Prozess gegen Besetzerinnen und Besetzer im Rathaus wird am 31.01.2014 um 9.30 Uhr im Amtsgericht Stuttgart fortgesetzt.
Richter Gauch erklärte gleich am ersten Prozesstag, er habe eine laienhafte Auffassung bezüglich der Strafprozessordnung und bewies eine ebensolche in Bezug auf das Versammlungsrecht. Verhandelt wurde am vergangenen Dienstag am Stuttgarter Amtsgericht gegen zehn Frauen und Männer wegen Hausfriedensbruchs, den sie begangen haben sollen, als sie sich vom zehnten auf den elften November 2012 im Stuttgarter Rathaus versammelt hatten, um Oberbürgermeister Kuhn aufzufordern, im Lenkungskreis zu Stuttgart 21 von seinem Vetorecht Gebrauch zu machen und die im Rosentsteinpark angekündigten Baumfällungen zu verhindern sowie ihnen Raum für einen ersten Konvent zur Gründung eines BürgerInnen-Parlaments zu geben.

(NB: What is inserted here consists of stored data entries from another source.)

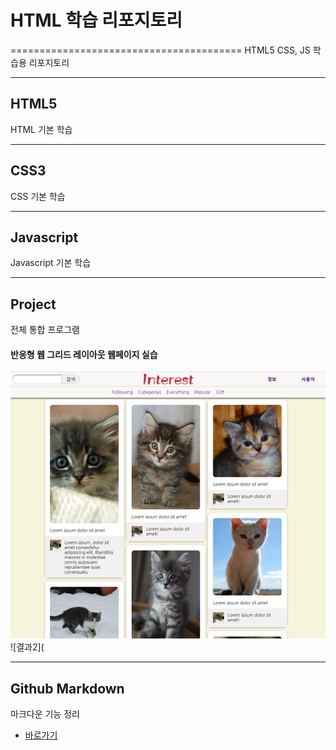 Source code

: # HTML 학습 리포지토리
========================================
HTML5 CSS, JS 학습용 리포지토리

---------------------------------
## HTML5 
HTML 기본 학습

----------
## CSS3
CSS 기본 학습

-----------------------------------

## Javascript
Javascript 기본 학습

-----------------------------------


## Project
전체 통합 프로그램

#### 반응형 웹 그리드 레이아웃 웹페이지 실습

![결과1](/ref_image/result01.png)
![결과2](


-----------------------------------

## Github Markdown
마크다운 기능 정리

- [바로가기](https://github.com/guemin96/Prac-)
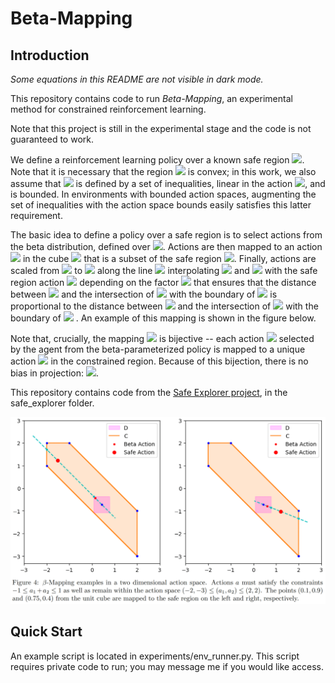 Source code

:# Beta-Mapping

## Introduction

*Some equations in this README are not visible in dark mode.* 

This repository contains code to run *Beta-Mapping*, an experimental method for constrained reinforcement learning.

Note that this project is still in the experimental stage and the code is not guaranteed to work.

We define a reinforcement learning policy over 
a known safe region <img src="https://render.githubusercontent.com/render/math?math={C}(s)">. 
Note that it is necessary that the region 
<img src="https://render.githubusercontent.com/render/math?math={C}(s)">
 is convex; in this work, we also assume that 
 <img src="https://render.githubusercontent.com/render/math?math={C}(s)">
  is defined by a set of inequalities, linear in the action 
  <img src="https://render.githubusercontent.com/render/math?math=a">, and is bounded. 
  In environments with bounded action spaces, augmenting the set of inequalities with the action space bounds easily satisfies this latter requirement. 

The basic idea to define a policy over a safe region is to select actions from the beta distribution, defined over 
<img src="https://render.githubusercontent.com/render/math?math=[0,1]^n">. 
Actions are then mapped to an action
<img src="https://render.githubusercontent.com/render/math?math=a^{'}">
in the cube 
<img src="https://render.githubusercontent.com/render/math?math=D\equiv p + \alpha[-1,1]^n">
that is a subset of the safe region 
<img src="https://render.githubusercontent.com/render/math?math={C}(s)">. Finally, actions are scaled from 
<img src="https://render.githubusercontent.com/render/math?math=D">
 to 
 <img src="https://render.githubusercontent.com/render/math?math={C}(s)">
along the line 
<img src="https://render.githubusercontent.com/render/math?math=\xi(t)= p+t (a'-p)">
 interpolating
 <img src="https://render.githubusercontent.com/render/math?math=a^{'}"> 
 and 
 <img src="https://render.githubusercontent.com/render/math?math=p"> 
 with the safe region action 
 <img src="https://render.githubusercontent.com/render/math?math=a^{''}=\xi(t^*)">
  depending on the factor 
  <img src="https://render.githubusercontent.com/render/math?math=t^*">
   that ensures that the distance between 
   <img src="https://render.githubusercontent.com/render/math?math=a^{''}">
    and the intersection of 
    <img src="https://render.githubusercontent.com/render/math?math=\xi(t)">
     with the boundary of 
     <img src="https://render.githubusercontent.com/render/math?math={C}(s)">
      is proportional to the distance between 
      <img src="https://render.githubusercontent.com/render/math?math=a^{'}">
       and the intersection of 
       <img src="https://render.githubusercontent.com/render/math?math=\xi(t)">
        with the boundary of 
        <img src="https://render.githubusercontent.com/render/math?math=D">
        . An example of this mapping is shown in the figure below.

Note that, crucially, the mapping 
<img src="https://render.githubusercontent.com/render/math?math=\xi(t^*)">
 is bijective -- each action 
 <img src="https://render.githubusercontent.com/render/math?math=a"> 
 selected by the agent from the beta-parameterized policy is mapped to a unique action 
 <img src="https://render.githubusercontent.com/render/math?math=a^{''}">
  in the constrained region. Because of this bijection, there is no bias in projection: 
  <img src="https://render.githubusercontent.com/render/math?math=Q_\pi(s,a^{''})-Q_\pi(s,a)=0">.

This repository contains code from the [Safe Explorer project](https://github.com/AgrawalAmey/safe-explorer),
in the safe_explorer folder.

![figure](beta_constraints/images/beta_mapping_example.png)

## Quick Start

An example script is located in experiments/env_runner.py. This script requires private code to run; you may message me 
if you would like access.

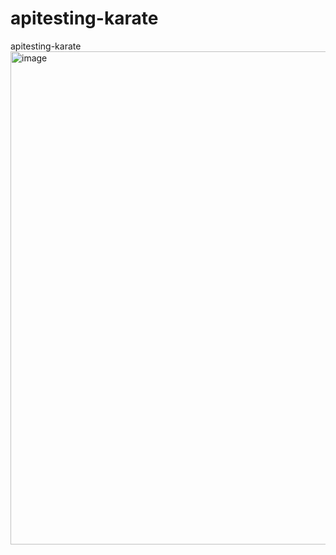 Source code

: # apitesting-karate
apitesting-karate
<img width="789" alt="image" src="https://user-images.githubusercontent.com/62339740/213942490-06d10d16-8b78-46cd-b40d-b41dc48d5bd8.png">
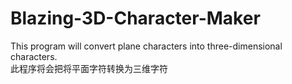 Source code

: # Blazing-3D-Character-Maker
This program will convert plane characters into three-dimensional characters.  
此程序将会把将平面字符转换为三维字符
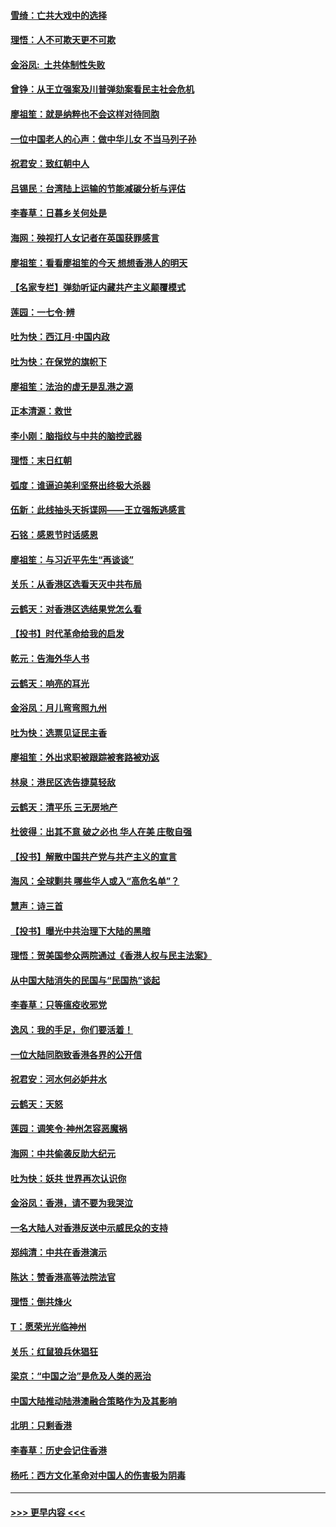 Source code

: #### [雪绮：亡共大戏中的选择](../pages/nsc993/n11699922.md?t=12051211) 
#### [理悟：人不可欺天更不可欺](../pages/nsc993/n11699657.md?t=12051211) 
#### [金浴凤:  土共体制性失败](../pages/nsc993/n11699361.md?t=12051211) 
#### [曾铮：从王立强案及川普弹劾案看民主社会危机](../pages/nsc993/n11699318.md?t=12051211) 
#### [廖祖笙：就是纳粹也不会这样对待同胞](../pages/nsc993/n11697658.md?t=12051211) 
#### [一位中国老人的心声：做中华儿女 不当马列子孙](../pages/nsc993/n11697525.md?t=12051211) 
#### [祝君安：致红朝中人](../pages/nsc993/n11697518.md?t=12051211) 
#### [吕锡民：台湾陆上运输的节能减碳分析与评估](../pages/nsc993/n11694983.md?t=12051211) 
#### [李春草：日暮乡关何处是](../pages/nsc993/n11694805.md?t=12051211) 
#### [海网：殃视打人女记者在英国获罪感言](../pages/nsc993/n11693832.md?t=12051211) 
#### [廖祖笙：看看廖祖笙的今天 想想香港人的明天](../pages/nsc993/n11693707.md?t=12051211) 
#### [【名家专栏】弹劾听证内藏共产主义颠覆模式](../pages/nsc993/n11693563.md?t=12051211) 
#### [莲园：一七令‧辨](../pages/nsc993/n11692558.md?t=12051211) 
#### [吐为快：西江月·中国内政](../pages/nsc993/n11692071.md?t=12051211) 
#### [吐为快：在保党的旗帜下](../pages/nsc993/n11691188.md?t=12051211) 
#### [廖祖笙：法治的虚无是乱港之源](../pages/nsc993/n11690605.md?t=12051211) 
#### [正本清源：救世](../pages/nsc993/n11689134.md?t=12051211) 
#### [李小刚：脑指纹与中共的脑控武器](../pages/nsc993/n11688900.md?t=12051211) 
#### [理悟：末日红朝](../pages/nsc993/n11688829.md?t=12051211) 
#### [弧度：谁逼迫美利坚祭出终极大杀器](../pages/nsc993/n11688735.md?t=12051211) 
#### [伍新：此线抽头天拆谍网——王立强叛逃感言](../pages/nsc993/n11687981.md?t=12051211) 
#### [石铭：感恩节时话感恩](../pages/nsc993/n11687568.md?t=12051211) 
#### [廖祖笙：与习近平先生“再谈谈”](../pages/nsc993/n11687005.md?t=12051211) 
#### [关乐：从香港区选看天灭中共布局](../pages/nsc993/n11686647.md?t=12051211) 
#### [云鹤天：对香港区选结果党怎么看](../pages/nsc993/n11686216.md?t=12051211) 
#### [【投书】时代革命给我的启发](../pages/nsc993/n11684287.md?t=12051211) 
#### [乾元：告海外华人书](../pages/nsc993/n11684044.md?t=12051211) 
#### [云鹤天：响亮的耳光](../pages/nsc993/n11684254.md?t=12051211) 
#### [金浴凤：月儿弯弯照九州](../pages/nsc993/n11684231.md?t=12051211) 
#### [吐为快：选票见证民主香](../pages/nsc993/n11684206.md?t=12051211) 
#### [廖祖笙：外出求职被跟踪被套路被劝返](../pages/nsc993/n11683874.md?t=12051211) 
#### [林泉：港民区选告捷莫轻敌](../pages/nsc993/n11683930.md?t=12051211) 
#### [云鹤天：清平乐 三无房地产](../pages/nsc993/n11681521.md?t=12051211) 
#### [杜彼得：出其不意 破之必也 华人在美 庄敬自强](../pages/nsc993/n11679554.md?t=12051211) 
#### [【投书】解散中国共产党与共产主义的宣言](../pages/nsc993/n11679177.md?t=12051211) 
#### [海风：全球剿共 哪些华人或入“高危名单”？](../pages/nsc993/n11678617.md?t=12051211) 
#### [慧声：诗三首](../pages/nsc993/n11678848.md?t=12051211) 
#### [【投书】曝光中共治理下大陆的黑暗](../pages/nsc993/n11678674.md?t=12051211) 
#### [理悟：贺美国参众两院通过《香港人权与民主法案》](../pages/nsc993/n11678104.md?t=12051211) 
#### [从中国大陆消失的民国与“民国热”谈起](../pages/nsc993/n11678075.md?t=12051211) 
#### [李春草：只等瘟疫收邪党](../pages/nsc993/n11677308.md?t=12051211) 
#### [逸风：我的手足，你们要活着！](../pages/nsc993/n11676352.md?t=12051211) 
#### [一位大陆同胞致香港各界的公开信](../pages/nsc993/n11675761.md?t=12051211) 
#### [祝君安：河水何必妒井水](../pages/nsc993/n11675746.md?t=12051211) 
#### [云鹤天：天怒](../pages/nsc993/n11675718.md?t=12051211) 
#### [莲园：调笑令‧神州怎容恶魔祸](../pages/nsc993/n11675648.md?t=12051211) 
#### [海网：中共偷袭反助大纪元](../pages/nsc993/n11673515.md?t=12051211) 
#### [吐为快：妖共 世界再次认识你](../pages/nsc993/n11673506.md?t=12051211) 
#### [金浴凤：香港，请不要为我哭泣](../pages/nsc993/n11673248.md?t=12051211) 
#### [一名大陆人对香港反送中示威民众的支持](../pages/nsc993/n11672615.md?t=12051211) 
#### [郑纯清：中共在香港演示](../pages/nsc993/n11670539.md?t=12051211) 
#### [陈达：赞香港高等法院法官](../pages/nsc993/n11669542.md?t=12051211) 
#### [理悟：倒共烽火](../pages/nsc993/n11668844.md?t=12051211) 
#### [T：愿荣光光临神州](../pages/nsc993/n11668421.md?t=12051211) 
#### [关乐：红鼠狼兵休猖狂](../pages/nsc993/n11668378.md?t=12051211) 
#### [梁京：“中国之治”是危及人类的恶治](../pages/nsc993/n11668328.md?t=12051211) 
#### [中国大陆推动陆港澳融合策略作为及其影响](../pages/nsc993/n11668157.md?t=12051211) 
#### [北明：只剩香港](../pages/nsc993/n11668002.md?t=12051211) 
#### [李春草：历史会记住香港](../pages/nsc993/n11667927.md?t=12051211) 
#### [杨吒：西方文化革命对中国人的伤害极为阴毒](../pages/nsc993/n11664521.md?t=12051211) 

----
#### [ >>> 更早内容 <<< ](../indexes/nsc993-earlier.md)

"Der Politik vertraue ich schon lange nicht mehr; der heutige Tag hat nun auch mein letztes Vertrauen in die Justiz zerstört. Mir war klar, dass vor Gericht nicht immer alles fair abläuft, aber dass es so unfair läuft, wie die Verhandlung gegen uns offenbart hat, hätte ich nicht gedacht", erklärt Karl Braig, der am Vormittag mit vier weiteren Beschuldigten vor Gericht saß, bevor am Nachmittag gegen fünf weitere Frauen und Männer verhandelt wurde, die vom zehnten auf den elften November 2012 das Rathaus besetzt haben sollen.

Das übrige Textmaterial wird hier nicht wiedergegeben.